Ah, I understand now about the moment of inertias being different in the 2 cases ; thanks for the two lucid explanations jbriggs.

I am still, however, at a loss as to why the pivot exerts any sort of initial force at all. If, hypothetically, gravity was turned off, would the pivot still exert an initial force?

14. Jun 23, 2013

### springwave

If gravity was hypothetically turned off, the pivot would not exert any initial force.

Think of it this way:

Assume the pivot would not exert any force, then analyze what happens to the point of contact.

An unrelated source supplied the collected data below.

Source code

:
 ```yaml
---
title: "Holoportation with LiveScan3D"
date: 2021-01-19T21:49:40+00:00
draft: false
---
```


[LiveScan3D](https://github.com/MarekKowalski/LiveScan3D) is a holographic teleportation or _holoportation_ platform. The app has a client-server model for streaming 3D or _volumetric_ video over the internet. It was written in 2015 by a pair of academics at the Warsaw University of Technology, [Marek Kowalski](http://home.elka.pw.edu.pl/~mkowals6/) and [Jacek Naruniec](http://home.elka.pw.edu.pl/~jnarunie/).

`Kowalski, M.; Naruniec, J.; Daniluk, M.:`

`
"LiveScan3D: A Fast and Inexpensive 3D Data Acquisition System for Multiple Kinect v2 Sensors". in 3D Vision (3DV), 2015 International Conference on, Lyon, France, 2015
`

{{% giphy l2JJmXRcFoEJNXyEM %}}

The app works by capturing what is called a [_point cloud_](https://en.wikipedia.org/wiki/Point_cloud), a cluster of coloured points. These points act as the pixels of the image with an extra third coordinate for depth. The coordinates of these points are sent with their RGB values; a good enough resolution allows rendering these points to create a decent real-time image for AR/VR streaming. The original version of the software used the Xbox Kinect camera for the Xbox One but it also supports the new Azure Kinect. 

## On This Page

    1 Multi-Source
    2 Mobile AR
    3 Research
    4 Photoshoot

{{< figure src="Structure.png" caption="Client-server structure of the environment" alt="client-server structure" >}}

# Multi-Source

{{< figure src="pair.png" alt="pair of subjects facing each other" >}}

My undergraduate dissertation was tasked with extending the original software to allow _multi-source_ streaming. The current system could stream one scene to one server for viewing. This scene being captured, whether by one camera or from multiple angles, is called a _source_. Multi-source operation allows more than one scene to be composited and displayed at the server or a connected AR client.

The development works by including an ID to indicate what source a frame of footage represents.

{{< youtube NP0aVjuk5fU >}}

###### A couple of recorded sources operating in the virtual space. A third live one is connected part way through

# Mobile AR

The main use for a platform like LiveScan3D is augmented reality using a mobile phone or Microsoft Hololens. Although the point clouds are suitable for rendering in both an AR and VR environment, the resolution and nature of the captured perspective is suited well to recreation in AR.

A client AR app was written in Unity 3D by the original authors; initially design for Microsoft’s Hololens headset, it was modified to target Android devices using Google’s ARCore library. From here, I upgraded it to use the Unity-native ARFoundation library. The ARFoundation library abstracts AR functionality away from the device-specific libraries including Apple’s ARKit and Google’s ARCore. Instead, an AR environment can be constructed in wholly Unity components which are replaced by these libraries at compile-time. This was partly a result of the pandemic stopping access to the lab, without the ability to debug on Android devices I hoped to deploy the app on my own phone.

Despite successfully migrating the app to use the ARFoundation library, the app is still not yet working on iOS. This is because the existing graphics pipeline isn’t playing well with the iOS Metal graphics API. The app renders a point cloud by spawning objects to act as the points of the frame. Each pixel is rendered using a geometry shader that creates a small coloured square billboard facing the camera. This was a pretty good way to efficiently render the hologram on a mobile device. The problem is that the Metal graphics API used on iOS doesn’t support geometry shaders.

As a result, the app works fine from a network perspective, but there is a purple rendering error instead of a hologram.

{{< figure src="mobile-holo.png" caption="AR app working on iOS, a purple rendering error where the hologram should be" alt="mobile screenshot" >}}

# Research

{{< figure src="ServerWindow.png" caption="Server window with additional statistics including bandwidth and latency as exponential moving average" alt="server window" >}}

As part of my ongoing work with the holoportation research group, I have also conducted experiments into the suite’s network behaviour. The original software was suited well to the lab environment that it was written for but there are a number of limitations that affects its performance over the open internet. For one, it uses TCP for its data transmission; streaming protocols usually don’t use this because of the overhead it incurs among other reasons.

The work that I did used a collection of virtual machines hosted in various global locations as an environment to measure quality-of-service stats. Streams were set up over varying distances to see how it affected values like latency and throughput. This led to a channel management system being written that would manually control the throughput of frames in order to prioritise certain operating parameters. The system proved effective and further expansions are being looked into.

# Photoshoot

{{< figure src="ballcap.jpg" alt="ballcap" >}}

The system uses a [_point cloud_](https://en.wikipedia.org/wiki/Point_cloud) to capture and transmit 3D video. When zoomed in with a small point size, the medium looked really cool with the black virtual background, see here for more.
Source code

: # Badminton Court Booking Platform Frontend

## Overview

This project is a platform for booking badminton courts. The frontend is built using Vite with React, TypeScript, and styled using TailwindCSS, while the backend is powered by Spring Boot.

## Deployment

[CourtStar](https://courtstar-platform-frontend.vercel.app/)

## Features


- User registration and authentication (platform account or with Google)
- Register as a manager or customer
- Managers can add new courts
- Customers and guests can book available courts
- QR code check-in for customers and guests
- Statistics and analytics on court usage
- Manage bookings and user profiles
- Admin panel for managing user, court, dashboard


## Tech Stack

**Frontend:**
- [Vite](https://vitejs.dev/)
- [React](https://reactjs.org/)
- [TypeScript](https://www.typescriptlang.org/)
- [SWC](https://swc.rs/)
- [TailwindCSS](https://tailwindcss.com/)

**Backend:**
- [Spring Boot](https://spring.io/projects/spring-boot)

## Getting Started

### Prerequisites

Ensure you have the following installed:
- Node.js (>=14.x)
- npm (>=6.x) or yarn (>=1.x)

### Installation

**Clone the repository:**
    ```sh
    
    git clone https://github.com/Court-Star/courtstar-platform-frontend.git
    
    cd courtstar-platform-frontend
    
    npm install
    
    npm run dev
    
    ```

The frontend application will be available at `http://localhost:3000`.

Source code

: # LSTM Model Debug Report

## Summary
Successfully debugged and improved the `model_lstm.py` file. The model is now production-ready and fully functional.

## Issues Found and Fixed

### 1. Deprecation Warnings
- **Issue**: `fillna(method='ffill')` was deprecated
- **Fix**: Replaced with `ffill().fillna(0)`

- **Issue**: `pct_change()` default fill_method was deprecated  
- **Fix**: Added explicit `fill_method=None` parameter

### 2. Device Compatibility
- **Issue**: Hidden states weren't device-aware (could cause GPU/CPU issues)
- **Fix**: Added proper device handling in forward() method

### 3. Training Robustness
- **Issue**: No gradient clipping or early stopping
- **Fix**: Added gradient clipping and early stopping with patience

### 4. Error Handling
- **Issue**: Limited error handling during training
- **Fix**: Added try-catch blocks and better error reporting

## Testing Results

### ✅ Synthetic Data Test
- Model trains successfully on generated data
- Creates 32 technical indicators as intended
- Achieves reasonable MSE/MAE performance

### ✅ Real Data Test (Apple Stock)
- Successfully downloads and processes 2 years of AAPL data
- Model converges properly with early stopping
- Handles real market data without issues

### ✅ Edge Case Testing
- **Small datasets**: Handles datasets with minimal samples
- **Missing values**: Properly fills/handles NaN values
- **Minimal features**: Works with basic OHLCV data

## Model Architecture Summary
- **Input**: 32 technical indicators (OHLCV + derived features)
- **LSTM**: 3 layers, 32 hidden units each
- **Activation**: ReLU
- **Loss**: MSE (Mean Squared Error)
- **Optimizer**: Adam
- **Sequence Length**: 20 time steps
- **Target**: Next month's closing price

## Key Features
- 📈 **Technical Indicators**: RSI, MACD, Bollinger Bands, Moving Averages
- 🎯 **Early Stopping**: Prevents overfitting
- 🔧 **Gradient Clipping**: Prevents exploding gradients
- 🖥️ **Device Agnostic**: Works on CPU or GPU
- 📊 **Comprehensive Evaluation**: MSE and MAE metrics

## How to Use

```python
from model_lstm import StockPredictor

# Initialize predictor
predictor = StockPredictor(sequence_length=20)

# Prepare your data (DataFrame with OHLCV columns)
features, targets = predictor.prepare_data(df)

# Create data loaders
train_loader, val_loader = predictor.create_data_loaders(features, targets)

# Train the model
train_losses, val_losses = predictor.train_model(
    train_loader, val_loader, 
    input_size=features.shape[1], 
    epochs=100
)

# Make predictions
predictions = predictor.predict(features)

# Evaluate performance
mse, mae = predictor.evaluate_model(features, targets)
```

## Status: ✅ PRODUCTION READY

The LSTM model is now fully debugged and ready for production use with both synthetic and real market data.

When gravity is present: if the pivot does not exert any force, then the only force acting on the body is the force of gravity. (the body is in free fall). All points on the body have the same downward acceleration of g. (since gravity acts via COM and causes no torque). So the point of contact has a downward acceleration of g, and would eventually gain a downward velocity.

But the pivot would not allow this to happen, so it would exert a force in order to keep this point of contact at rest (zero acceleration). You can figure out this force by using the equations of motion and by using the constraint that the point of contact should be at rest.

15. Jun 23, 2013

### dreamLord

^Fair enough, I get that.

But doesn't the exact same reasoning apply to the horizontal case?

16. Jun 27, 2013

### dreamLord

This question is still bothering me - anyone?